→ Task description:
Down to the last line, repeat the records exactly.

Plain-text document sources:

◆ ◆ ◆ ◆ ◆

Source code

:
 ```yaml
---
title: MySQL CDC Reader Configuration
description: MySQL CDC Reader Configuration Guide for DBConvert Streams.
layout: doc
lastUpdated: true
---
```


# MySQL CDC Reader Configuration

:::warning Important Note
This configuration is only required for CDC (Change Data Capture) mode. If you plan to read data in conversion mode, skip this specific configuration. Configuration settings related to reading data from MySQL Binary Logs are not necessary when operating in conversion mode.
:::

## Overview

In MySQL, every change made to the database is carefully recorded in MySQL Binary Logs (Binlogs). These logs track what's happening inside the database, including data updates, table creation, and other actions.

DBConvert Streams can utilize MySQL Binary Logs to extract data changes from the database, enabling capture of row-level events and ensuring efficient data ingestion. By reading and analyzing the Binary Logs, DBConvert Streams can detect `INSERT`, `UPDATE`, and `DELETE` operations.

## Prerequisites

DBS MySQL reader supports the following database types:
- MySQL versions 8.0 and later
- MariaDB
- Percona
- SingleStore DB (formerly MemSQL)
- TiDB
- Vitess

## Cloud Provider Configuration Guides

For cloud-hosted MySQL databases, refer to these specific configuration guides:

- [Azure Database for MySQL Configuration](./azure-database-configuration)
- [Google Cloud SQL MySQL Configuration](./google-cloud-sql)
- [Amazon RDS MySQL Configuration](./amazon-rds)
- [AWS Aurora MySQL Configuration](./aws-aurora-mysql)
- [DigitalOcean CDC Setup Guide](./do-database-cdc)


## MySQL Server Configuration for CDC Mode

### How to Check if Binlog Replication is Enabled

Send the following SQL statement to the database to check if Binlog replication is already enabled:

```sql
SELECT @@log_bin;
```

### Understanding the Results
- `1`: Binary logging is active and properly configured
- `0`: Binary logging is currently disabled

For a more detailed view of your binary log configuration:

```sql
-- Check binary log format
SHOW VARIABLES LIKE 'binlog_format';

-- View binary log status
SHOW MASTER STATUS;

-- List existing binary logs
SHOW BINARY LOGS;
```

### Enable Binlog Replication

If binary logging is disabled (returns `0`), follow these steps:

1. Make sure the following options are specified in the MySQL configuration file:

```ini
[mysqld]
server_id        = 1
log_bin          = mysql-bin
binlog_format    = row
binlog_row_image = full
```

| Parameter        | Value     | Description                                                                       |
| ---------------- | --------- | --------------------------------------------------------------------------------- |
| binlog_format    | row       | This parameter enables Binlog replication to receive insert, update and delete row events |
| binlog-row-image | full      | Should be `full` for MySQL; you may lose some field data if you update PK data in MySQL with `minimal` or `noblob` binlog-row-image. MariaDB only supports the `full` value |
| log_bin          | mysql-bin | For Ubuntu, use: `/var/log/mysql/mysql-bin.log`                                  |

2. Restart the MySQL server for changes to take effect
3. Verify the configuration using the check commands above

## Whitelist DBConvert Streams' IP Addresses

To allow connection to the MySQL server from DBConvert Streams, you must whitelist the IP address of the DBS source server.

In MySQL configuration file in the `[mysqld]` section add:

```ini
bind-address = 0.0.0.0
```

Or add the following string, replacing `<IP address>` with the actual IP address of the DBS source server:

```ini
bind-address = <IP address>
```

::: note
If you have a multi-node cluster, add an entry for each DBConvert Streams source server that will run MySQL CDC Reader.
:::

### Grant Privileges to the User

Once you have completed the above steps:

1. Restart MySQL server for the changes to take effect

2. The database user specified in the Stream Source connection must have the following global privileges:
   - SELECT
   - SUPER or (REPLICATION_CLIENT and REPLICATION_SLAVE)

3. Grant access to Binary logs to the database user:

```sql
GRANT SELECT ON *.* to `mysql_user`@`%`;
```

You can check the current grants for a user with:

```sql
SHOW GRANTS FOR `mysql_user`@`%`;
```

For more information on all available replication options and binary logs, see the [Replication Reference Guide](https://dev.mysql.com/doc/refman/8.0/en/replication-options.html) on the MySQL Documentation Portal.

◆ ◆ ◆ ◆ ◆

→ Response for this exercise:
Source code

:
 ```yaml
---
title: MySQL CDC Reader Configuration
description: MySQL CDC Reader Configuration Guide for DBConvert Streams.
layout: doc
lastUpdated: true
---
```


# MySQL CDC Reader Configuration

:::warning Important Note
This configuration is only required for CDC (Change Data Capture) mode. If you plan to read data in conversion mode, skip this specific configuration. Configuration settings related to reading data from MySQL Binary Logs are not necessary when operating in conversion mode.
:::

## Overview

In MySQL, every change made to the database is carefully recorded in MySQL Binary Logs (Binlogs). These logs track what's happening inside the database, including data updates, table creation, and other actions.

DBConvert Streams can utilize MySQL Binary Logs to extract data changes from the database, enabling capture of row-level events and ensuring efficient data ingestion. By reading and analyzing the Binary Logs, DBConvert Streams can detect `INSERT`, `UPDATE`, and `DELETE` operations.

## Prerequisites

DBS MySQL reader supports the following database types:
- MySQL versions 8.0 and later
- MariaDB
- Percona
- SingleStore DB (formerly MemSQL)
- TiDB
- Vitess

## Cloud Provider Configuration Guides

For cloud-hosted MySQL databases, refer to these specific configuration guides:

- [Azure Database for MySQL Configuration](./azure-database-configuration)
- [Google Cloud SQL MySQL Configuration](./google-cloud-sql)
- [Amazon RDS MySQL Configuration](./amazon-rds)
- [AWS Aurora MySQL Configuration](./aws-aurora-mysql)
- [DigitalOcean CDC Setup Guide](./do-database-cdc)


## MySQL Server Configuration for CDC Mode

### How to Check if Binlog Replication is Enabled

Send the following SQL statement to the database to check if Binlog replication is already enabled:

```sql
SELECT @@log_bin;
```

### Understanding the Results
- `1`: Binary logging is active and properly configured
- `0`: Binary logging is currently disabled

For a more detailed view of your binary log configuration:

```sql
-- Check binary log format
SHOW VARIABLES LIKE 'binlog_format';

-- View binary log status
SHOW MASTER STATUS;

-- List existing binary logs
SHOW BINARY LOGS;
```

### Enable Binlog Replication

If binary logging is disabled (returns `0`), follow these steps:

1. Make sure the following options are specified in the MySQL configuration file:

```ini
[mysqld]
server_id        = 1
log_bin          = mysql-bin
binlog_format    = row
binlog_row_image = full
```

| Parameter        | Value     | Description                                                                       |
| ---------------- | --------- | --------------------------------------------------------------------------------- |
| binlog_format    | row       | This parameter enables Binlog replication to receive insert, update and delete row events |
| binlog-row-image | full      | Should be `full` for MySQL; you may lose some field data if you update PK data in MySQL with `minimal` or `noblob` binlog-row-image. MariaDB only supports the `full` value |
| log_bin          | mysql-bin | For Ubuntu, use: `/var/log/mysql/mysql-bin.log`                                  |

2. Restart the MySQL server for changes to take effect
3. Verify the configuration using the check commands above

## Whitelist DBConvert Streams' IP Addresses

To allow connection to the MySQL server from DBConvert Streams, you must whitelist the IP address of the DBS source server.

In MySQL configuration file in the `[mysqld]` section add:

```ini
bind-address = 0.0.0.0
```

Or add the following string, replacing `<IP address>` with the actual IP address of the DBS source server:

```ini
bind-address = <IP address>
```

::: note
If you have a multi-node cluster, add an entry for each DBConvert Streams source server that will run MySQL CDC Reader.
:::

### Grant Privileges to the User

Once you have completed the above steps:

1. Restart MySQL server for the changes to take effect

2. The database user specified in the Stream Source connection must have the following global privileges:
   - SELECT
   - SUPER or (REPLICATION_CLIENT and REPLICATION_SLAVE)

3. Grant access to Binary logs to the database user:

```sql
GRANT SELECT ON *.* to `mysql_user`@`%`;
```

You can check the current grants for a user with:

```sql
SHOW GRANTS FOR `mysql_user`@`%`;
```

For more information on all available replication options and binary logs, see the [Replication Reference Guide](https://dev.mysql.com/doc/refman/8.0/en/replication-options.html) on the MySQL Documentation Portal.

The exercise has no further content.